コトノハマニア

言葉を紡いで生きていく

教訓を探そう

これまでにない大きなミスをしてしまった。ここ最近のバタバタとはまったく関係のないところでの校正ミス。間違いが大きすぎて数万部刷り直し。

発覚した昨日は、ショックがでかすぎて、最低限の家事だけはしたが、布団に倒れこんで起きられず、そのまま眠った。本当に予想外の出来事に弱い。ストレスに弱い。メンタルが弱い。

眠れるだけいいのかもしれないが、昨日はたくさんの仕事にやっとキリがついて、心身ともにクタクタだったのだ。そこに来てのトラブル。ノックダウンもされるよ。

何より嫌だったのは、ミスがわかったあと、素直に申し訳ないという気持ちより、これまでもろもろ問題があり、その結果でこのようになったクライアントを責める気持ちや、ちくしょう金曜日なのに飲めないじゃんとか、どんぐらいお金を持っていかれるんだろうとか、自分の身の保身ばかりを考えていたこと。特に相手を責めるようなことは、電話で実際に相手に言っちゃったから、余計にあとあじが悪い。

たぶん、なんか、きっと、私はこうなることを予想していて、その心配をしたときにダーが言った「オレ(こっち)のせいじゃない」とい言葉は、私をこれまで精神的に随分助けてくれたけれど、実際にトラブルが起きたら、やっぱりそれは制作ディレクターである私の責任なんだよ。それにやっぱり相手を責めるのは、私のやり方じゃない。

よしだんだんわかってきた。今回どうしようもなく参ってるのは、やっぱり、ミスそのものより、自分らしくなく相手を責めるようなことを言ってしまったことだ。
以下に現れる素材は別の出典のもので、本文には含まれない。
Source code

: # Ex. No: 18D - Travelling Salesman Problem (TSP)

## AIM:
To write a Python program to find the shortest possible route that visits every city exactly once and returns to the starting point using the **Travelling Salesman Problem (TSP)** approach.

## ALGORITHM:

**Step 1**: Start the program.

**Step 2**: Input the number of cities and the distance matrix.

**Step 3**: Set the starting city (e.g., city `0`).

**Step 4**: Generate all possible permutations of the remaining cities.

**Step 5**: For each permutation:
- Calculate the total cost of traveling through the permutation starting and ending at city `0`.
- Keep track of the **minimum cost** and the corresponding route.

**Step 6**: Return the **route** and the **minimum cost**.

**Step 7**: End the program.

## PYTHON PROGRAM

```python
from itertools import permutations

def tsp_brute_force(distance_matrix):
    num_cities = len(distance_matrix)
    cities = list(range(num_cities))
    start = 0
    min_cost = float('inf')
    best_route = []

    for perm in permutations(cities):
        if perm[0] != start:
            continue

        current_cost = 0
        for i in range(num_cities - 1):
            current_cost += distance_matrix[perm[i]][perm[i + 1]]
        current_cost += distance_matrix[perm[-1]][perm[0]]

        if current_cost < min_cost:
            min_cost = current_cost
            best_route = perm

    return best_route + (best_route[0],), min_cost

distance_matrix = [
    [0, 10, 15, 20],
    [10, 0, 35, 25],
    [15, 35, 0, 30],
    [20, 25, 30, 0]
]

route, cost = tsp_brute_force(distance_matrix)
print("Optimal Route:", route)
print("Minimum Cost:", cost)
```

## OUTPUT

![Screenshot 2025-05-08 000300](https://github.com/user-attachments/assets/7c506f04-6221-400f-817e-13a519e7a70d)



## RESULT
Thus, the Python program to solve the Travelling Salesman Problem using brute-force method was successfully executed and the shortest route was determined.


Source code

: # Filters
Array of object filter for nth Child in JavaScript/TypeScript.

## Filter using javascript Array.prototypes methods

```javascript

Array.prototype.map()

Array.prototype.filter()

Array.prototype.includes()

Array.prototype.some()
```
前からここに書いているけど、抗がん剤後、本当に脳がヤバイのだ。仕事に限らず、あり得ないミスをするし、校正なんかザルもいいとこ。だから、今回だって自腹で校正者を頼んで完璧な状態で印刷直前までいってたのに、先方の都合で急遽大きな差し替えがあり、その修正確認が漏れたのだ。
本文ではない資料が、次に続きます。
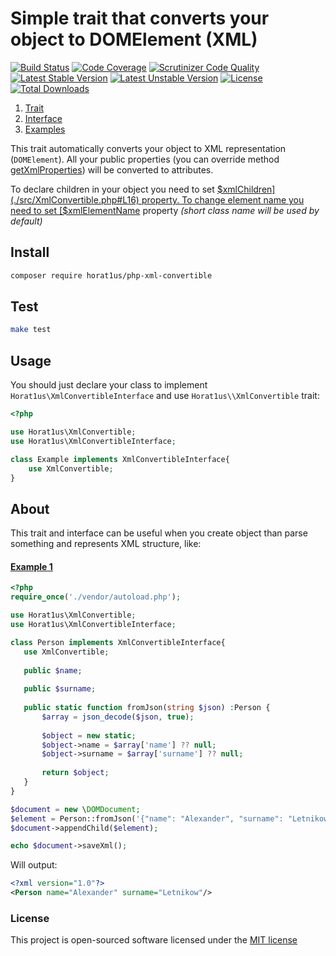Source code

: # Simple trait that converts your object to DOMElement (XML)
[![Build Status](https://travis-ci.org/Horat1us/php-xml-convertible.svg?branch=master)](https://travis-ci.org/Horat1us/php-xml-convertible)
[![Code Coverage](https://scrutinizer-ci.com/g/Horat1us/php-xml-convertible/badges/coverage.png?b=master)](https://scrutinizer-ci.com/g/Horat1us/php-xml-convertible/?branch=master)
[![Scrutinizer Code Quality](https://scrutinizer-ci.com/g/Horat1us/php-xml-convertible/badges/quality-score.png?b=master)](https://scrutinizer-ci.com/g/Horat1us/php-xml-convertible/?branch=master)
[![Latest Stable Version](https://poser.pugx.org/horat1us/php-xml-convertible/v/stable)](https://packagist.org/packages/horat1us/php-xml-convertible)
[![Latest Unstable Version](https://poser.pugx.org/horat1us/php-xml-convertible/v/unstable)](https://packagist.org/packages/horat1us/php-xml-convertible)
[![License](https://poser.pugx.org/horat1us/php-xml-convertible/license)](https://packagist.org/packages/horat1us/php-xml-convertible)
[![Total Downloads](https://poser.pugx.org/horat1us/php-xml-convertible/downloads)](https://packagist.org/packages/horat1us/php-xml-convertible)

1. [Trait](./src/XmlConvertible.php)  
2. [Interface](./src/XmlConvertibleInterface.php)
3. [Examples](./examples/)    

This trait automatically converts your object to XML representation (`DOMElement`).
All your public properties (you can override method [getXmlProperties](./src/XmlConvertible.php#L69))
will be converted to attributes. 

To declare children in your object you need to set [$xmlChildren](./src/XmlConvertible.php#L16) property.  
To change element name you need to set [$xmlElementName](./src/XmlConvertible.php#L23) property 
*(short class name will be used by default)*

## Install
```bash
composer require horat1us/php-xml-convertible
```

## Test
```bash
make test
```

## Usage

You should just declare your class to implement `Horat1us\XmlConvertibleInterface` and use `Horat1us\\XmlConvertible` trait:
```php
<?php

use Horat1us\XmlConvertible;
use Horat1us\XmlConvertibleInterface;

class Example implements XmlConvertibleInterface{
    use XmlConvertible;
}
```


## About

This trait and interface can be useful when you create object than parse something and
 represents XML structure, like:
 
#### [Example 1](./examples/Person.php) 
 ```php
<?php
require_once('./vendor/autoload.php');

use Horat1us\XmlConvertible;
use Horat1us\XmlConvertibleInterface;

class Person implements XmlConvertibleInterface{
    use XmlConvertible;
    
    public $name;
    
    public $surname;
    
    public static function fromJson(string $json) :Person {
        $array = json_decode($json, true);
        
        $object = new static;
        $object->name = $array['name'] ?? null;
        $object->surname = $array['surname'] ?? null;
        
        return $object;
    }
}

$document = new \DOMDocument;
$element = Person::fromJson('{"name": "Alexander", "surname": "Letnikow"}')->toXml($document);
$document->appendChild($element);

echo $document->saveXml();
 ```
Will output:
 ```xml
<?xml version="1.0"?>
<Person name="Alexander" surname="Letnikow"/>
 ```


### License

This project is open-sourced software licensed under the [MIT license](./LICENSE)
昨日はもうすっかりこの仕事をやっていく自信をなくし、というか、本件以外でももろもろ納得がいかないクライアントから逃げ出したくて、もう一切仕事したくないとばかり考えていた。

でも違うのだ。ミスが起きた時のその対応で人の真価がわかる。向こうはどうしてそのようになったのかの事実を確認しし、事後対応を急いだだけで私を責めるようなことは一言もいわなかった。私も誠実に対応しよう。

そして、今回のことから、学んだことを次に活かそう。

印刷物はできるだけ受けない。受ける時は自分以外の第三者をメインに立てるか、校正者をつけて最後まで見てもらう。デザイナーにも、修正したら終わりでなく再度確認してもらう。しつこく自身でも何度もチェックする。そして一番大事なこと。決して今回のように仕事を途中で投げない。

あまりにもだらだら長引き、理不尽なことが続く仕事に、もうどうでもいい、と思っていたし、実際、ダーにも言っていた。彼も同じ気持ちだったろう。

その結果である。

あーしかし昨日はしんどかった。手も震えたし、食事なんか味がわからないし、一日で癌が再発するかと思ったぜ。